- [DIRECTIONS FOR THIS TASK]: Every line below that contains "with" is to be copied.

- [TASK INPUT]:
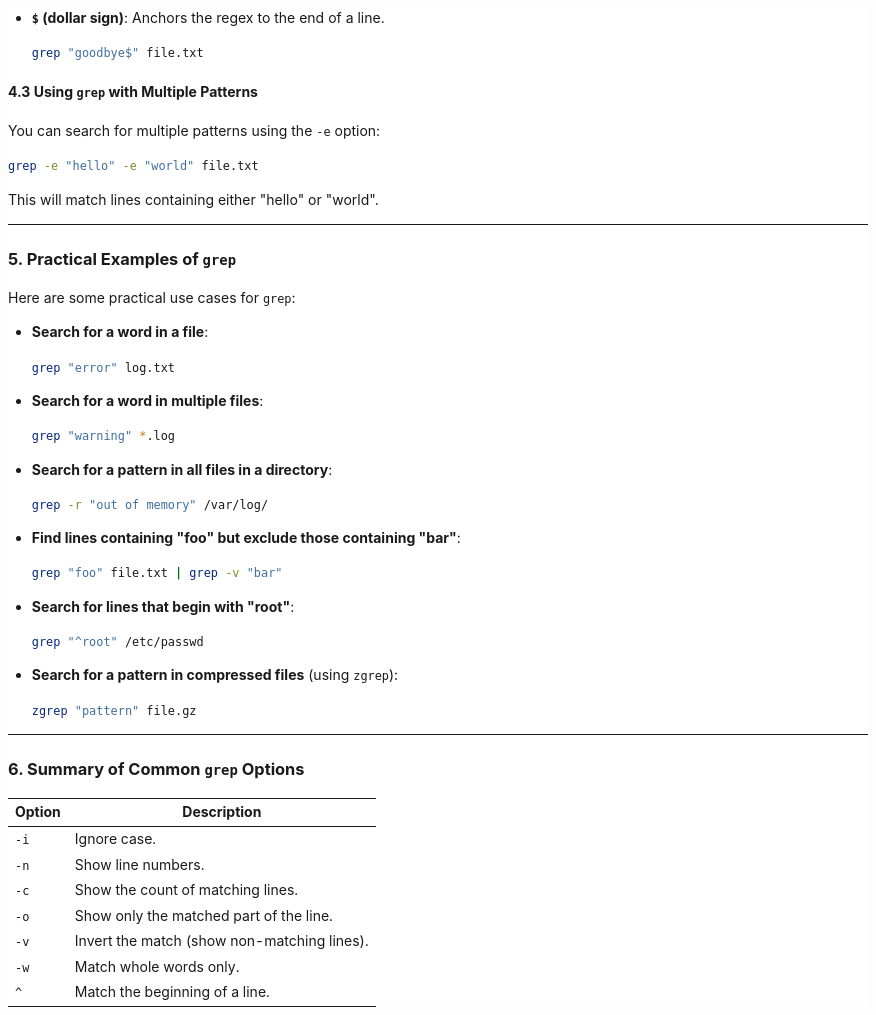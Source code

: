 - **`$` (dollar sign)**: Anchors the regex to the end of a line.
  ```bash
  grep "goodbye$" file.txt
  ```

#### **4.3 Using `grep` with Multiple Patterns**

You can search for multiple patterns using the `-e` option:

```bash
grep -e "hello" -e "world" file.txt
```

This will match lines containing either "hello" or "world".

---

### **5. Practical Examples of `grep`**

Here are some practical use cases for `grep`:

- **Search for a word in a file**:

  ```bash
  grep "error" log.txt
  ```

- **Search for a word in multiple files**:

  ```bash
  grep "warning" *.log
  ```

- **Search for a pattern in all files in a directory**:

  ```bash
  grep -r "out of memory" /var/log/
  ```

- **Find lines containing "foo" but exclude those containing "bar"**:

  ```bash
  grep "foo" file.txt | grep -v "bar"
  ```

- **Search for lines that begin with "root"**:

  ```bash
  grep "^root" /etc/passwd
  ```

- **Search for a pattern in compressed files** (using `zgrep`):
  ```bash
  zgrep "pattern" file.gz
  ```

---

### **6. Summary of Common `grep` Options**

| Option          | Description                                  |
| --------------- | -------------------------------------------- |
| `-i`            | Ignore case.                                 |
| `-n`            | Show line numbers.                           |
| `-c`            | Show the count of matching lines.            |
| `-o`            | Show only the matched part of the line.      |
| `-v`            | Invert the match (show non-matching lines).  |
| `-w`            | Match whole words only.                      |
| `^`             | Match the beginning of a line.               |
* * *
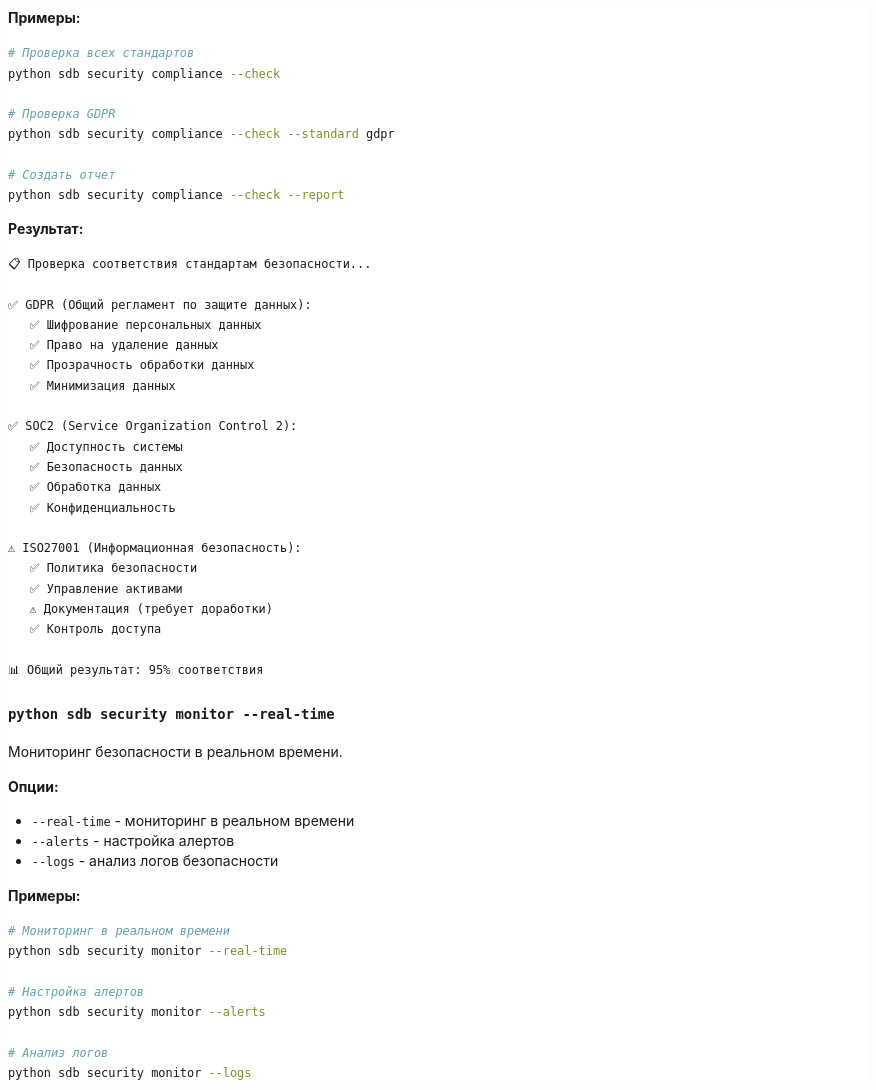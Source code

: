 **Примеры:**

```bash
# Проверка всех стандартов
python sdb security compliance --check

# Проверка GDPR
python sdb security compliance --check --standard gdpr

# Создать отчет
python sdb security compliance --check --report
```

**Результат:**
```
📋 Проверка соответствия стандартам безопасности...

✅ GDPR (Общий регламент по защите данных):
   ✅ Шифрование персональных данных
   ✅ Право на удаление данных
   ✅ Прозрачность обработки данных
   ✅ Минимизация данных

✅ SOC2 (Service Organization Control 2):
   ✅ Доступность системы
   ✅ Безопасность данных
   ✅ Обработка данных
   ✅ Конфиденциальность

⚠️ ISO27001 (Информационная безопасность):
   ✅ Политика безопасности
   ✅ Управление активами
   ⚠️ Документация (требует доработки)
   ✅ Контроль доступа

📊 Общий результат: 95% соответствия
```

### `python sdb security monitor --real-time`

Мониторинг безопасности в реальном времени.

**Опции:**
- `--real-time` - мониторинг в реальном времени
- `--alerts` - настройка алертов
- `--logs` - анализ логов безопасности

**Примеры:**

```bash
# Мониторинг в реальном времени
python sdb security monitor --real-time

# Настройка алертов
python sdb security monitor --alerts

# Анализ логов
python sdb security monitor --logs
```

- [SOLUTION FOR THIS TASK]:
#### **4.3 Using `grep` with Multiple Patterns**
- **Search for lines that begin with "root"**:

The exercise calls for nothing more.